▶ [Problem to work on]:
Below are some records. Copy every line in them that holds "Since".

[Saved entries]
____

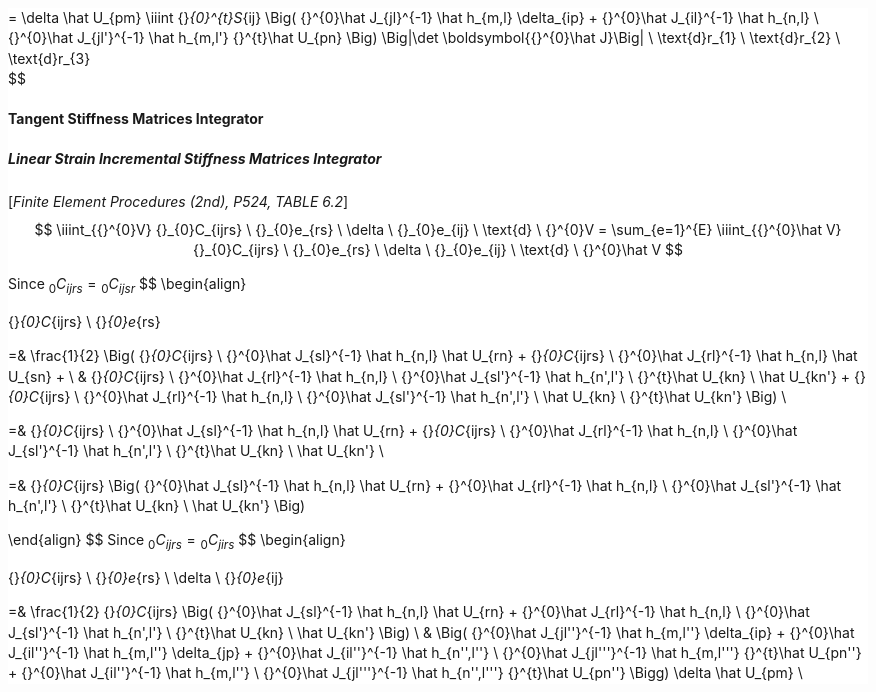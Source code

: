 = \delta \hat U_{pm} \iiint
{}_{0}^{t}S_{ij} 
\Big( {}^{0}\hat J_{jl}^{-1} \hat h_{m,l} \delta_{ip} +
{}^{0}\hat J_{il}^{-1} \hat h_{n,l} \ {}^{0}\hat J_{jl'}^{-1} \hat h_{m,l'} {}^{t}\hat U_{pn} \Big) \Big|\det \boldsymbol{{}^{0}\hat J}\Big| \ \text{d}r_{1} \ \text{d}r_{2} \ \text{d}r_{3} \
$$


#### Tangent Stiffness Matrices Integrator

##### Linear Strain Incremental Stiffness Matrices Integrator

[*Finite Element Procedures (2nd), P524, TABLE 6.2*]
$$
\iiint_{{}^{0}V} {}_{0}C_{ijrs} \ {}_{0}e_{rs} \ \delta \ {}_{0}e_{ij} \ \text{d} \ {}^{0}V =
\sum_{e=1}^{E} \iiint_{{}^{0}\hat V} {}_{0}C_{ijrs} \ {}_{0}e_{rs} \ \delta \ {}_{0}e_{ij} \ \text{d} \ {}^{0}\hat V
$$

Since ${}_{0}C_{ijrs} = {}_{0}C_{ijsr}$
$$
\begin{align}

{}_{0}C_{ijrs} \ {}_{0}e_{rs}

=& \frac{1}{2} \Big( {}_{0}C_{ijrs} \ {}^{0}\hat J_{sl}^{-1} \hat h_{n,l} \hat U_{rn} +
{}_{0}C_{ijrs} \ {}^{0}\hat J_{rl}^{-1} \hat h_{n,l} \hat U_{sn} + \\
& {}_{0}C_{ijrs} \ {}^{0}\hat J_{rl}^{-1} \hat h_{n,l} \ {}^{0}\hat J_{sl'}^{-1} \hat h_{n',l'} \ {}^{t}\hat U_{kn} \ \hat U_{kn'} +
{}_{0}C_{ijrs} \ {}^{0}\hat J_{rl}^{-1} \hat h_{n,l} \ {}^{0}\hat J_{sl'}^{-1} \hat h_{n',l'} \ \hat U_{kn} \ {}^{t}\hat U_{kn'} \Big) \\

=& {}_{0}C_{ijrs} \ {}^{0}\hat J_{sl}^{-1} \hat h_{n,l} \hat U_{rn} +
{}_{0}C_{ijrs} \ {}^{0}\hat J_{rl}^{-1} \hat h_{n,l} \ {}^{0}\hat J_{sl'}^{-1} \hat h_{n',l'} \ {}^{t}\hat U_{kn} \ \hat U_{kn'} \\

=& {}_{0}C_{ijrs} \Big( {}^{0}\hat J_{sl}^{-1} \hat h_{n,l} \hat U_{rn} +
{}^{0}\hat J_{rl}^{-1} \hat h_{n,l} \ {}^{0}\hat J_{sl'}^{-1} \hat h_{n',l'} \ {}^{t}\hat U_{kn} \ \hat U_{kn'} \Big)

\end{align}
$$
Since ${}_{0}C_{ijrs} = {}_{0}C_{jirs}$
$$
\begin{align}

{}_{0}C_{ijrs} \ {}_{0}e_{rs} \ \delta \ {}_{0}e_{ij}

=&  \frac{1}{2} {}_{0}C_{ijrs} \Big( {}^{0}\hat J_{sl}^{-1} \hat h_{n,l} \hat U_{rn} +
{}^{0}\hat J_{rl}^{-1} \hat h_{n,l} \ {}^{0}\hat J_{sl'}^{-1} \hat h_{n',l'} \ {}^{t}\hat U_{kn} \ \hat U_{kn'} \Big) \\
& \Big( {}^{0}\hat J_{jl''}^{-1} \hat h_{m,l''} \delta_{ip} +
{}^{0}\hat J_{il''}^{-1} \hat h_{m,l''} \delta_{jp} + 
{}^{0}\hat J_{il''}^{-1} \hat h_{n'',l''} \ {}^{0}\hat J_{jl'''}^{-1} \hat h_{m,l'''} {}^{t}\hat U_{pn''} +
{}^{0}\hat J_{il''}^{-1} \hat h_{m,l''} \ {}^{0}\hat J_{jl'''}^{-1} \hat h_{n'',l'''} {}^{t}\hat U_{pn''} \Bigg) \delta \hat U_{pm} \\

____

▶ [Completed task]:
Since ${}_{0}C_{ijrs} = {}_{0}C_{ijsr}$
Since ${}_{0}C_{ijrs} = {}_{0}C_{jirs}$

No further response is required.